Action item:
Go through the records and extract every line with the word "that".

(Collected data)
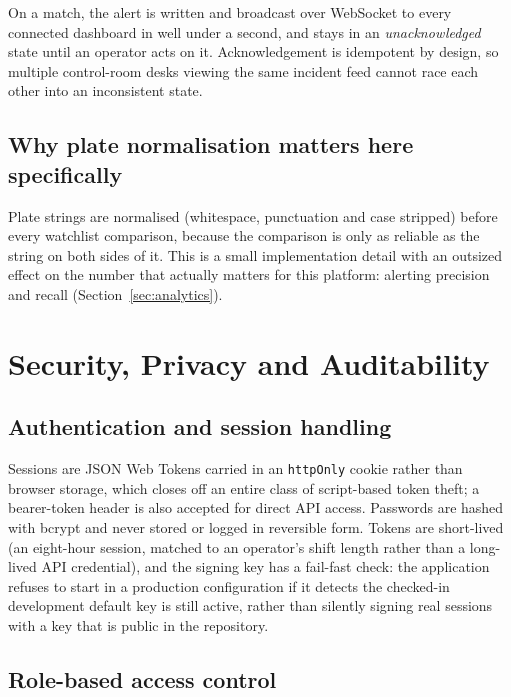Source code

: \documentclass[11pt,a4paper]{article}
\begin{document}
On a match, the alert is written and broadcast over WebSocket to every
connected dashboard in well under a second, and stays in an
\emph{unacknowledged} state until an operator acts on it. Acknowledgement
is idempotent by design, so multiple control-room desks viewing the same
incident feed cannot race each other into an inconsistent state.

\subsection{Why plate normalisation matters here specifically}

Plate strings are normalised (whitespace, punctuation and case stripped)
before every watchlist comparison, because the comparison is only as
reliable as the string on both sides of it. This is a small implementation
detail with an outsized effect on the number that actually matters for
this platform: alerting precision and recall (Section~\ref{sec:analytics}).

\section{Security, Privacy and Auditability}
\label{sec:security}

\subsection{Authentication and session handling}

Sessions are JSON Web Tokens carried in an \texttt{httpOnly} cookie rather
than browser storage, which closes off an entire class of script-based
token theft; a bearer-token header is also accepted for direct API access.
Passwords are hashed with bcrypt and never stored or logged in reversible
form. Tokens are short-lived (an eight-hour session, matched to an
operator's shift length rather than a long-lived API credential), and the
signing key has a fail-fast check: the application refuses to start in a
production configuration if it detects the checked-in development default
key is still active, rather than silently signing real sessions with a key
that is public in the repository.

\subsection{Role-based access control}
\end{document}
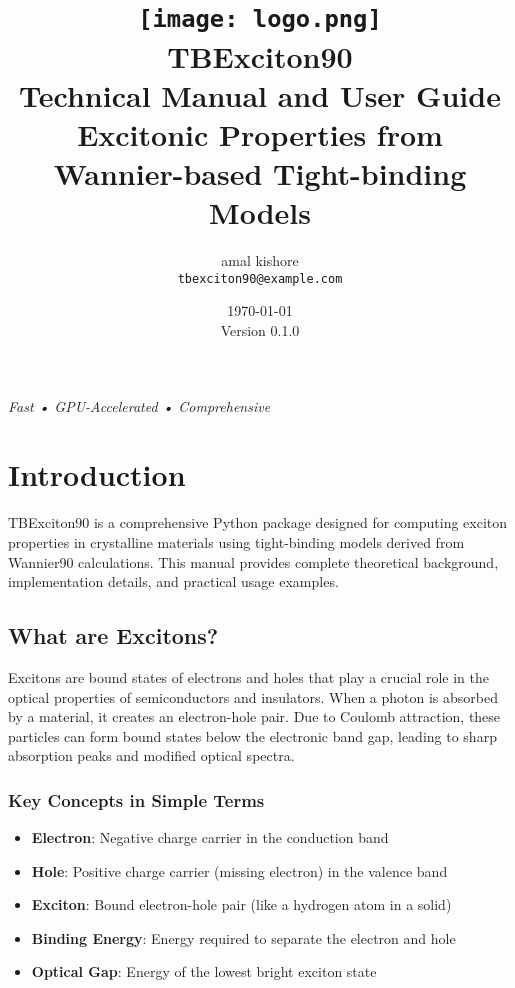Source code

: \documentclass[11pt,a4paper]{article}
\title{
    \vspace{-2cm}
    \texttt{[image: logo.png]}\\[1cm]
    {\Huge \textbf{TBExciton90}}\\[0.5cm]
    {\Large Technical Manual and User Guide}\\[0.3cm]
    {\large Excitonic Properties from Wannier-based Tight-binding Models}
}
\author{
    amal kishore\\
    \texttt{tbexciton90@example.com}
}
\date{\today \\ Version 0.1.0}
\begin{document}
\maketitle
\thispagestyle{empty}

\vfill
\begin{center}
\textit{Fast • GPU-Accelerated • Comprehensive}
\end{center}

\newpage

\tableofcontents
\newpage

\section{Introduction}

TBExciton90 is a comprehensive Python package designed for computing exciton properties in crystalline materials using tight-binding models derived from Wannier90 calculations. This manual provides complete theoretical background, implementation details, and practical usage examples.

\subsection{What are Excitons?}

Excitons are bound states of electrons and holes that play a crucial role in the optical properties of semiconductors and insulators. When a photon is absorbed by a material, it creates an electron-hole pair. Due to Coulomb attraction, these particles can form bound states below the electronic band gap, leading to sharp absorption peaks and modified optical spectra.

\subsubsection{Key Concepts in Simple Terms}

\begin{itemize}
    \item \textbf{Electron}: Negative charge carrier in the conduction band
    \item \textbf{Hole}: Positive charge carrier (missing electron) in the valence band
    \item \textbf{Exciton}: Bound electron-hole pair (like a hydrogen atom in a solid)
    \item \textbf{Binding Energy}: Energy required to separate the electron and hole
    \item \textbf{Optical Gap}: Energy of the lowest bright exciton state
\end{itemize}
\end{document}
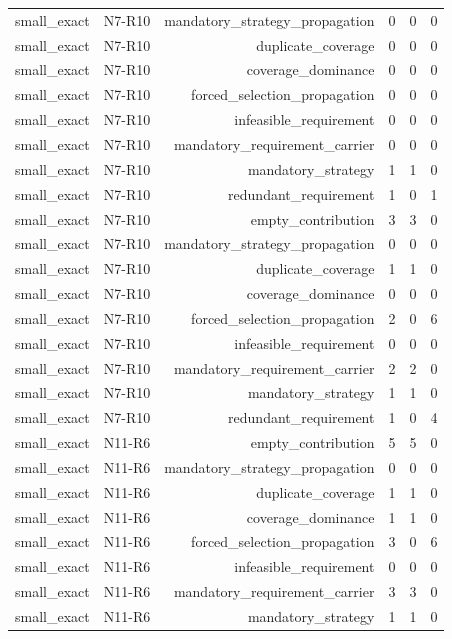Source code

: {\begin{longtable}{lrrrrr}
small\_exact & N7-R10 & mandatory\_strategy\_propagation & 0 & 0 & 0 \\
small\_exact & N7-R10 & duplicate\_coverage & 0 & 0 & 0 \\
small\_exact & N7-R10 & coverage\_dominance & 0 & 0 & 0 \\
small\_exact & N7-R10 & forced\_selection\_propagation & 0 & 0 & 0 \\
small\_exact & N7-R10 & infeasible\_requirement & 0 & 0 & 0 \\
small\_exact & N7-R10 & mandatory\_requirement\_carrier & 0 & 0 & 0 \\
small\_exact & N7-R10 & mandatory\_strategy & 1 & 1 & 0 \\
small\_exact & N7-R10 & redundant\_requirement & 1 & 0 & 1 \\
small\_exact & N7-R10 & empty\_contribution & 3 & 3 & 0 \\
small\_exact & N7-R10 & mandatory\_strategy\_propagation & 0 & 0 & 0 \\
small\_exact & N7-R10 & duplicate\_coverage & 1 & 1 & 0 \\
small\_exact & N7-R10 & coverage\_dominance & 0 & 0 & 0 \\
small\_exact & N7-R10 & forced\_selection\_propagation & 2 & 0 & 6 \\
small\_exact & N7-R10 & infeasible\_requirement & 0 & 0 & 0 \\
small\_exact & N7-R10 & mandatory\_requirement\_carrier & 2 & 2 & 0 \\
small\_exact & N7-R10 & mandatory\_strategy & 1 & 1 & 0 \\
small\_exact & N7-R10 & redundant\_requirement & 1 & 0 & 4 \\
small\_exact & N11-R6 & empty\_contribution & 5 & 5 & 0 \\
small\_exact & N11-R6 & mandatory\_strategy\_propagation & 0 & 0 & 0 \\
small\_exact & N11-R6 & duplicate\_coverage & 1 & 1 & 0 \\
small\_exact & N11-R6 & coverage\_dominance & 1 & 1 & 0 \\
small\_exact & N11-R6 & forced\_selection\_propagation & 3 & 0 & 6 \\
small\_exact & N11-R6 & infeasible\_requirement & 0 & 0 & 0 \\
small\_exact & N11-R6 & mandatory\_requirement\_carrier & 3 & 3 & 0 \\
small\_exact & N11-R6 & mandatory\_strategy & 1 & 1 & 0 \\

\end{longtable}}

The completed task:
detail with an outsized effect on the number that actually matters for
that is public in the repository.
Excitons are bound states of electrons and holes that play a crucial role in the optical properties of semiconductors and insulators. When a photon is absorbed by a material, it creates an electron-hole pair. Due to Coulomb attraction, these particles can form bound states below the electronic band gap, leading to sharp absorption peaks and modified optical spectra.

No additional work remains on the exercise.